**Activity**
Search the data for the string "more", and report each line where it is found.

**Dataset**
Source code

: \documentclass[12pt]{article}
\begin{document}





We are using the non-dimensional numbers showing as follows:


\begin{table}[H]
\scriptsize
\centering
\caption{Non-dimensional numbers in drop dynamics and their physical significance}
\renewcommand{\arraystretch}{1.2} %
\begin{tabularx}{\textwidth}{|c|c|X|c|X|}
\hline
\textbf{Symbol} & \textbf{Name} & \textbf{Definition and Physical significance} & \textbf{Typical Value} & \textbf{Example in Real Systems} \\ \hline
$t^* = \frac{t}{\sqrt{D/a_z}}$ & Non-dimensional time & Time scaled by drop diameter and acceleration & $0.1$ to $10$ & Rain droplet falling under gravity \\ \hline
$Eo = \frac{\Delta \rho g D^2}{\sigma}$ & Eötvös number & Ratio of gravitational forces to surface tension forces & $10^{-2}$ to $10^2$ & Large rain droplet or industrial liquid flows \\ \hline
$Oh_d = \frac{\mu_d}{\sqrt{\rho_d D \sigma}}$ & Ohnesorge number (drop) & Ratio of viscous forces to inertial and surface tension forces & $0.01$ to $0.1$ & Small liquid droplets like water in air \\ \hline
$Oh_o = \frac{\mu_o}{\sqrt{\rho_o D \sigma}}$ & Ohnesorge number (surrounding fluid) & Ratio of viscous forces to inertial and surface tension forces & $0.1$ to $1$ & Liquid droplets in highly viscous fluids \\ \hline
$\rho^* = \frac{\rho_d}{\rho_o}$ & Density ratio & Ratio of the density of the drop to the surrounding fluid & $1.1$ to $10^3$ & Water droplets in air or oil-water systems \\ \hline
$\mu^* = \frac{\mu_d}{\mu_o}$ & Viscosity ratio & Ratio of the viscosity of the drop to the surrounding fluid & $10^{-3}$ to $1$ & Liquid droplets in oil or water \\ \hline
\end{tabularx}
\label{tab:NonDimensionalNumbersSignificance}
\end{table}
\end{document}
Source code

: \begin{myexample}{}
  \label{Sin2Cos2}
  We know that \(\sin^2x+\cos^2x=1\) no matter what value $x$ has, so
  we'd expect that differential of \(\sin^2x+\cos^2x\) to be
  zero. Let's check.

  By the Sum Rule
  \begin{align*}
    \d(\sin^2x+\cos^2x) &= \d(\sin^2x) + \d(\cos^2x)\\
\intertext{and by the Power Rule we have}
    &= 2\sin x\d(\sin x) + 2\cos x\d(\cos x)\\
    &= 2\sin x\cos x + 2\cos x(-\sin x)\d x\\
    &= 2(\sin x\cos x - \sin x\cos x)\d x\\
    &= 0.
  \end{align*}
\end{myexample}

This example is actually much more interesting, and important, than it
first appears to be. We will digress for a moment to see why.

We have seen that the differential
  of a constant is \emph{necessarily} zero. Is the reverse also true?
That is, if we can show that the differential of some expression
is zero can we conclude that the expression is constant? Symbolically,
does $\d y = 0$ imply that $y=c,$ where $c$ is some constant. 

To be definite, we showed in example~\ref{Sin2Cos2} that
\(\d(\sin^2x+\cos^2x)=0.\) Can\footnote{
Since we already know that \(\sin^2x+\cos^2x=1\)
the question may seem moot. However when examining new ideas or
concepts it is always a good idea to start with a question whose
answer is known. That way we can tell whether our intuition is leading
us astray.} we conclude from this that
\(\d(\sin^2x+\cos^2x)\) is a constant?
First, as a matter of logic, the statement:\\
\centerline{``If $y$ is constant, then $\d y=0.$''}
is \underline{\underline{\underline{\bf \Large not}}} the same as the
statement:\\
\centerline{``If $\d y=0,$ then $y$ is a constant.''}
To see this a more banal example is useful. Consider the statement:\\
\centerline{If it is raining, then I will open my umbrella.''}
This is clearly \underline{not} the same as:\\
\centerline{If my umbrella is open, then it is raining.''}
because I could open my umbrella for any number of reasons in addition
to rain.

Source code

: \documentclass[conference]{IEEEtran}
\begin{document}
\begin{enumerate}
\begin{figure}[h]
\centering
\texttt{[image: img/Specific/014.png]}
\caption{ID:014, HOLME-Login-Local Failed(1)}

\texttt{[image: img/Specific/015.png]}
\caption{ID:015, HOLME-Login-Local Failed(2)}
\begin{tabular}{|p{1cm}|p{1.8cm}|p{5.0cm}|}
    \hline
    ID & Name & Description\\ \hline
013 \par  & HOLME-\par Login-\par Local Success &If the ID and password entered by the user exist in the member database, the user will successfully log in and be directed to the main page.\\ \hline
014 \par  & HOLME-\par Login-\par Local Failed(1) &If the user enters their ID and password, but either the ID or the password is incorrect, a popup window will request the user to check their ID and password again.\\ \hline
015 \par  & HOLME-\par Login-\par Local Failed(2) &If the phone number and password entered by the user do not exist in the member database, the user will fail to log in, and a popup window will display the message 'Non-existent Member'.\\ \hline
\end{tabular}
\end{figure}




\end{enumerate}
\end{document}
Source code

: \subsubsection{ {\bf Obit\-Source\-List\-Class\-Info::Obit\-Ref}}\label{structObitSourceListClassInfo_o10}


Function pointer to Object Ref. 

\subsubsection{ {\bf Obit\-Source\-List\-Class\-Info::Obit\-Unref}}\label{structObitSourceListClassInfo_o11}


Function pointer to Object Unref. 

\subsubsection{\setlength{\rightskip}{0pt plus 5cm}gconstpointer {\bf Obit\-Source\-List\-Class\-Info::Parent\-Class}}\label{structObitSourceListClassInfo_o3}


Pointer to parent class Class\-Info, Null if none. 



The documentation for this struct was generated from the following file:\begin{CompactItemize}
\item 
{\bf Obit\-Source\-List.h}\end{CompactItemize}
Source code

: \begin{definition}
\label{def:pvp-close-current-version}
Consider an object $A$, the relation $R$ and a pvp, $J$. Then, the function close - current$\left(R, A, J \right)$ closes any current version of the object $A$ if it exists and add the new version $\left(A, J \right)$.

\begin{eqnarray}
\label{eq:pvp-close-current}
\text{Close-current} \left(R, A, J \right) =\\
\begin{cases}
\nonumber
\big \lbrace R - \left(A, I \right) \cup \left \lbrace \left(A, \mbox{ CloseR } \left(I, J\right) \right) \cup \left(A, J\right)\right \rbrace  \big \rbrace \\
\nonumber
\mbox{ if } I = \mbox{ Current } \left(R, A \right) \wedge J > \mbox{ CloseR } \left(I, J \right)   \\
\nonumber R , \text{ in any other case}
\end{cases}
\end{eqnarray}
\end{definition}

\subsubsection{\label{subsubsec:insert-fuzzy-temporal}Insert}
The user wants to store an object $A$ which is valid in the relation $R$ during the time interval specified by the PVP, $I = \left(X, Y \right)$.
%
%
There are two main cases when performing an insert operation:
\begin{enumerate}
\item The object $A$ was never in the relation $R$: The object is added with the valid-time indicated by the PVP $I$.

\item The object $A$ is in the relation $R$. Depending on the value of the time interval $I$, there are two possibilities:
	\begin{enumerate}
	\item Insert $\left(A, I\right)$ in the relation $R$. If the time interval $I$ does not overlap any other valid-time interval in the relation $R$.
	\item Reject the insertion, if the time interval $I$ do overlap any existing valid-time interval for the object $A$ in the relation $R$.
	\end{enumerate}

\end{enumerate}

**The answer**
This example is actually much more interesting, and important, than it
To see this a more banal example is useful. Consider the statement:\\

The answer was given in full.